Dans le reportage, on voit la journaliste Rémy Derbas appeler certaines de ces personnes au téléphone et leur demander si elles sont d’accord pour se présenter au balcon de leur domicile et prouver devant la caméra de la LBCI qu’elles sont bien confinées. Ce reportage a fait polémique sur les réseaux sociaux, après que certains ont estimé qu’il portait atteinte à la vie privée des personnes filmées. Contactée par L’Orient-Le Jour, Mme Derbas s’est défendue de toute intrusion dans la vie personnelle des personnes contactées pour les besoins du reportage, arguant que son enquête avait pour but d’aider les autorités à s’assurer du respect du confinement, à l’heure où de nombreux rapatriés avaient fourni dernièrement de fausses informations personnelles pour échapper au contrôle. «Il n’y a certainement pas d’invasion de la vie privée. C’est le ministère du Tourisme qui nous a fourni les numéros à notre demande, se défend la journaliste. Les autorités ont demandé à plusieurs reprises l’aide des médias pour que les gens soient sensibilisés et comprennent, entre autres, l’importance de la quarantaine», ajoute-t-elle.
« Le ministère du Tourisme nous a remerciés après ce reportage. Il a même dit qu’il espérait que les gens puissent suggérer des solutions pour faire face à la crise au lieu de critiquer », souligne la journaliste. «On m’a fourni des noms et des numéros de téléphone, mais je n’avais pas les adresses des personnes rapatriées. À chaque fois que j’appelais quelqu’un, je me présentais et j’expliquais ce que la chaîne était en train de faire. Beaucoup de personnes m’ont accueillie à bras ouverts, mais certains n’ont pas répondu au téléphone. Une seule personne a refusé d’être filmée», raconte-t-elle.

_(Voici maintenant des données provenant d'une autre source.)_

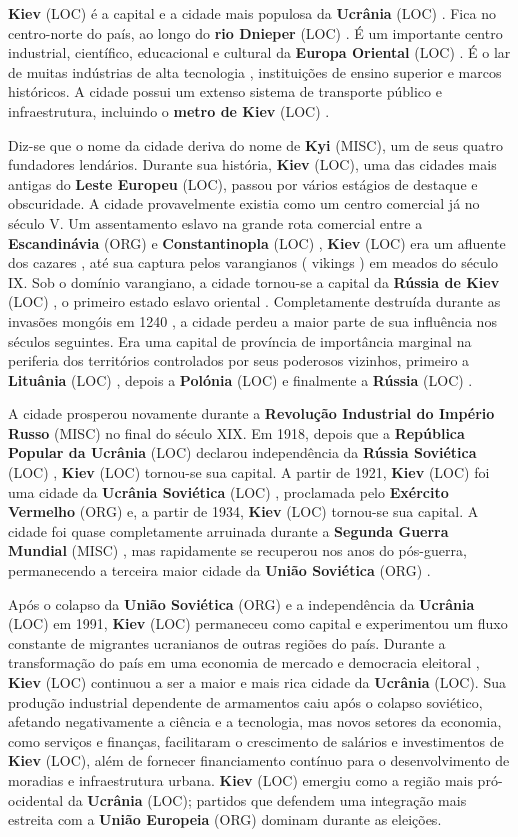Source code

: \documentclass[12pt,a4paper]{article}
\begin{document}
\textbf{Kiev} (LOC) é a capital e a cidade mais populosa da \textbf{Ucrânia} (LOC) . Fica no centro-norte do país, ao longo do \textbf{rio Dnieper} (LOC) . É um importante centro industrial, científico, educacional e cultural da \textbf{Europa Oriental} (LOC) . É o lar de muitas indústrias de alta tecnologia , instituições de ensino superior e marcos históricos. A cidade possui um extenso sistema de transporte público e infraestrutura, incluindo o \textbf{metro de Kiev} (LOC) .

Diz-se que o nome da cidade deriva do nome de \textbf{Kyi} (MISC), um de seus quatro fundadores lendários. Durante sua história, \textbf{Kiev} (LOC), uma das cidades mais antigas do \textbf{Leste Europeu} (LOC), passou por vários estágios de destaque e obscuridade. A cidade provavelmente existia como um centro comercial já no século V. Um assentamento eslavo na grande rota comercial entre a \textbf{Escandinávia} (ORG) e \textbf{Constantinopla} (LOC) , \textbf{Kiev} (LOC) era um afluente dos cazares , até sua captura pelos varangianos ( vikings ) em meados do século IX. Sob o domínio varangiano, a cidade tornou-se a capital da \textbf{Rússia de Kiev} (LOC) , o primeiro estado eslavo oriental . Completamente destruída durante as invasões mongóis em 1240 , a cidade perdeu a maior parte de sua influência nos séculos seguintes. Era uma capital de província de importância marginal na periferia dos territórios controlados por seus poderosos vizinhos, primeiro a \textbf{Lituânia} (LOC) , depois a \textbf{Polónia} (LOC) e finalmente a \textbf{Rússia} (LOC) .

A cidade prosperou novamente durante a \textbf{Revolução Industrial do Império Russo} (MISC) no final do século XIX. Em 1918, depois que a \textbf{República Popular da Ucrânia} (LOC) declarou independência da \textbf{Rússia Soviética} (LOC) , \textbf{Kiev} (LOC) tornou-se sua capital. A partir de 1921, \textbf{Kiev} (LOC) foi uma cidade da \textbf{Ucrânia Soviética} (LOC) , proclamada pelo \textbf{Exército Vermelho} (ORG) e, a partir de 1934, \textbf{Kiev} (LOC) tornou-se sua capital. A cidade foi quase completamente arruinada durante a \textbf{Segunda Guerra Mundial} (MISC) , mas rapidamente se recuperou nos anos do pós-guerra, permanecendo a terceira maior cidade da \textbf{União Soviética} (ORG) .

Após o colapso da \textbf{União Soviética} (ORG) e a independência da \textbf{Ucrânia} (LOC) em 1991, \textbf{Kiev} (LOC) permaneceu como capital e experimentou um fluxo constante de migrantes ucranianos de outras regiões do país. Durante a transformação do país em uma economia de mercado e democracia eleitoral , \textbf{Kiev} (LOC) continuou a ser a maior e mais rica cidade da \textbf{Ucrânia} (LOC). Sua produção industrial dependente de armamentos caiu após o colapso soviético, afetando negativamente a ciência e a tecnologia, mas novos setores da economia, como serviços e finanças, facilitaram o crescimento de salários e investimentos de \textbf{Kiev} (LOC), além de fornecer financiamento contínuo para o desenvolvimento de moradias e infraestrutura urbana. \textbf{Kiev} (LOC) emergiu como a região mais pró- ocidental da \textbf{Ucrânia} (LOC); partidos que defendem uma integração mais estreita com a \textbf{União Europeia} (ORG) dominam durante as eleições.
\end{document}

Ayman Mhanna, directeur exécutif du Centre SKeyes pour la liberté de la presse et de la culture, ne voit pas les choses du même oeil et reproche à la chaîne de ne pas avoir préservé l’intimité des personnes interrogées. « Certes, la LBCI n’a pas révélé les noms des personnes filmées, mais elle a donné suffisamment de détails pour les identifier, et nous savons qu’il y a harcèlement à l’égard de ceux qui sont soupçonnés d’être malades. Est-ce que cet aspect a été pris en compte par la chaîne ?» se demande M. Mhanna. «La chaîne n’a pas pris les mesures nécessaires pour protéger l’identité des gens interrogés. Mais ce qui me choque et nécessite à mon avis de mener une enquête, c’est la fuite des numéros de téléphone de ces personnes», indique-t-il à L’OLJ.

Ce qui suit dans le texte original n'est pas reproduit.